# TASK DIRECTIONS
Present each line of the entries below that holds the word "есть".

Start of INFORMATION

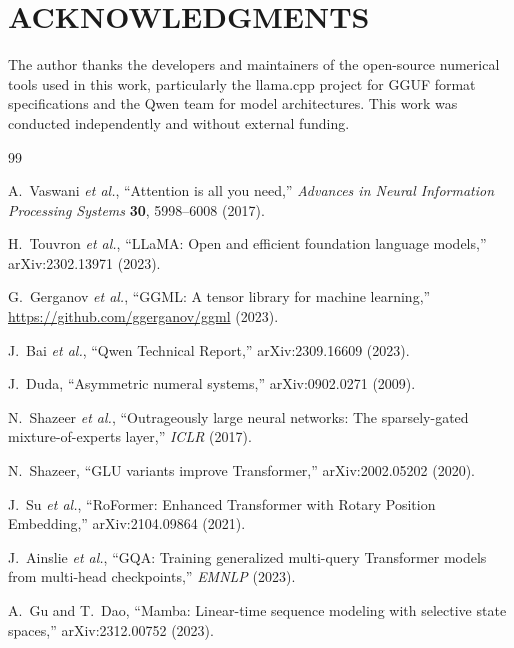 \documentclass[aip,twocolumn,letterpaper]{revtex4}
\begin{document}
\section*{ACKNOWLEDGMENTS}

The author thanks the developers and maintainers of the open-source numerical tools used in this work, particularly the llama.cpp project for GGUF format specifications and the Qwen team for model architectures. This work was conducted independently and without external funding.

\begin{thebibliography}{99}

A.~Vaswani \textit{et al.},
``Attention is all you need,''
\textit{Advances in Neural Information Processing Systems} \textbf{30}, 5998--6008 (2017).

H.~Touvron \textit{et al.},
``LLaMA: Open and efficient foundation language models,''
arXiv:2302.13971 (2023).

G.~Gerganov \textit{et al.},
``GGML: A tensor library for machine learning,''
\url{https://github.com/ggerganov/ggml} (2023).

J.~Bai \textit{et al.},
``Qwen Technical Report,''
arXiv:2309.16609 (2023).

J.~Duda,
``Asymmetric numeral systems,''
arXiv:0902.0271 (2009).

N.~Shazeer \textit{et al.},
``Outrageously large neural networks: The sparsely-gated mixture-of-experts layer,''
\textit{ICLR} (2017).

N.~Shazeer,
``GLU variants improve Transformer,''
arXiv:2002.05202 (2020).

J.~Su \textit{et al.},
``RoFormer: Enhanced Transformer with Rotary Position Embedding,''
arXiv:2104.09864 (2021).

J.~Ainslie \textit{et al.},
``GQA: Training generalized multi-query Transformer models from multi-head checkpoints,''
\textit{EMNLP} (2023).

A.~Gu and T.~Dao,
``Mamba: Linear-time sequence modeling with selective state spaces,''
arXiv:2312.00752 (2023).

\end{thebibliography}
\end{document}
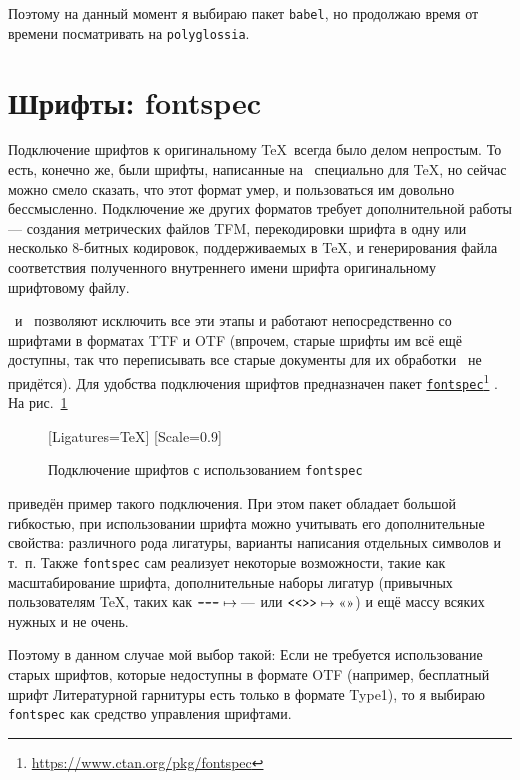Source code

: \documentclass[a4paper,12pt]{article}
\newcommand\foothref[2]{%
  \href{#1}{#2}\footnote{\url{#1}}%
}
\newcommand\package[1]{\texttt{#1}}
\begin{document}
Поэтому на данный момент я выбираю пакет \package{babel}, но продолжаю время
от времени посматривать на \package{polyglossia}.

\section{Шрифты: fontspec}
Подключение шрифтов к оригинальному \TeX\ всегда было делом непростым.
То есть, конечно же, были шрифты, написанные на \METAFONT\ специально для
\TeX, но сейчас можно смело сказать, что этот формат умер, и пользоваться
им довольно бессмысленно. Подключение же других форматов требует
дополнительной работы --- создания метрических файлов TFM, перекодировки
шрифта в одну или несколько 8-битных кодировок, поддерживаемых в \TeX,
и генерирования файла соответствия полученного внутреннего имени шрифта
оригинальному шрифтовому файлу.

\XeTeX\ и \LuaTeX\ позволяют исключить все эти этапы и работают
непосредственно со шрифтами в форматах TTF и OTF (впрочем, старые
шрифты им всё ещё доступны, так что переписывать все старые документы для
их обработки \LuaLaTeX\ не придётся). Для удобства подключения шрифтов
предназначен пакет \foothref{https://www.ctan.org/pkg/fontspec}{\package{fontspec}}.
На рис.~\ref{fontspec1}
\begin{figure}[tp]
\begin{latexcode}
\usepackage{fontspec}
\setmainfont{STIX Two Text}[Ligatures=TeX]
\setmonofont{PT Mono}[Scale=0.9]
\end{latexcode}
\caption{Подключение шрифтов с использованием
\package{fontspec}}\label{fontspec1}
\end{figure}
приведён пример такого подключения. При этом пакет обладает большой
гибкостью, при использовании шрифта можно учитывать его дополнительные
свойства: различного рода лигатуры, варианты написания отдельных
символов и т.~п. Также \package{fontspec} сам реализует некоторые
возможности, такие как масштабирование шрифта, дополнительные наборы
лигатур (привычных пользователям \TeX, таких как
$\verb|---|\mapsto\text{---}$ или $\verb|<<>>|\mapsto\text{<<>>}$)
и ещё массу всяких нужных и не очень.

Поэтому в данном случае мой выбор такой: Если не требуется использование
старых шрифтов, которые недоступны в формате OTF (например, бесплатный
шрифт Литературной гарнитуры есть только в формате Type1), то я выбираю
\package{fontspec} как средство управления шрифтами.
\end{document}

End of INFORMATION

# ANSWER SPACE
То есть, конечно же, были шрифты, написанные на \METAFONT\ специально для
шрифт Литературной гарнитуры есть только в формате Type1), то я выбираю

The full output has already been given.